═══ Given records
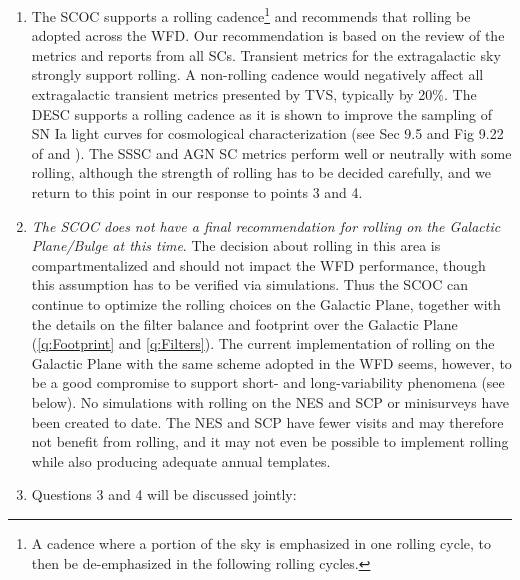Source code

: \begin{enumerate}
    \item 
The SCOC supports a rolling cadence\footnote{A cadence where a portion of the sky is emphasized in one rolling cycle, to then be de-emphasized in the following rolling cycles.} and recommends that rolling be adopted across the WFD. Our recommendation is based on the review of the metrics and reports from all SCs. Transient metrics for the extragalactic sky strongly support rolling. A non-rolling cadence would negatively affect all extragalactic transient metrics presented by TVS, typically by 20\%.
 The DESC supports a rolling cadence as it is shown to improve the sampling of SN Ia light curves for cosmological characterization (see Sec 9.5 and Fig 9.22 of \citealt{cosep} and \citealt{https://doi.org/10.48550/arxiv.2210.15690}). The SSSC and AGN SC metrics perform well or neutrally with some rolling, although the strength of rolling has to be decided carefully, and we return to this point in our response to points 3 and 4. 
 
 \item \emph{The SCOC does not have a final recommendation for rolling on the Galactic Plane/Bulge at this time}. The decision about rolling in this area is compartmentalized and should not impact the WFD performance, though this assumption has to be verified via simulations. Thus the SCOC can continue to optimize the rolling choices on the Galactic Plane, together with the details on the filter balance and footprint over the Galactic Plane (\autoref{q:Footprint} and \autoref{q:Filters}). The current implementation of rolling on the Galactic Plane with the same scheme adopted in the WFD seems, however, to be a good compromise to support short- and long-variability phenomena (see below). No simulations with rolling on the NES and SCP or minisurveys have been created to date. The NES and SCP have fewer visits and may therefore not benefit from rolling, and it may not even be possible to implement rolling while also producing adequate annual templates. 

 \item Questions 3 and 4 will be discussed jointly: 
 

\end{enumerate}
══════
# Exercise brief:
Scan the lines above, and whenever one holds the string "supports", copy it.

# Answer to the exercise:
The SCOC supports a rolling cadence\footnote{A cadence where a portion of the sky is emphasized in one rolling cycle, to then be de-emphasized in the following rolling cycles.} and recommends that rolling be adopted across the WFD. Our recommendation is based on the review of the metrics and reports from all SCs. Transient metrics for the extragalactic sky strongly support rolling. A non-rolling cadence would negatively affect all extragalactic transient metrics presented by TVS, typically by 20\%.
 The DESC supports a rolling cadence as it is shown to improve the sampling of SN Ia light curves for cosmological characterization (see Sec 9.5 and Fig 9.22 of \citealt{cosep} and \citealt{https://doi.org/10.48550/arxiv.2210.15690}). The SSSC and AGN SC metrics perform well or neutrally with some rolling, although the strength of rolling has to be decided carefully, and we return to this point in our response to points 3 and 4. 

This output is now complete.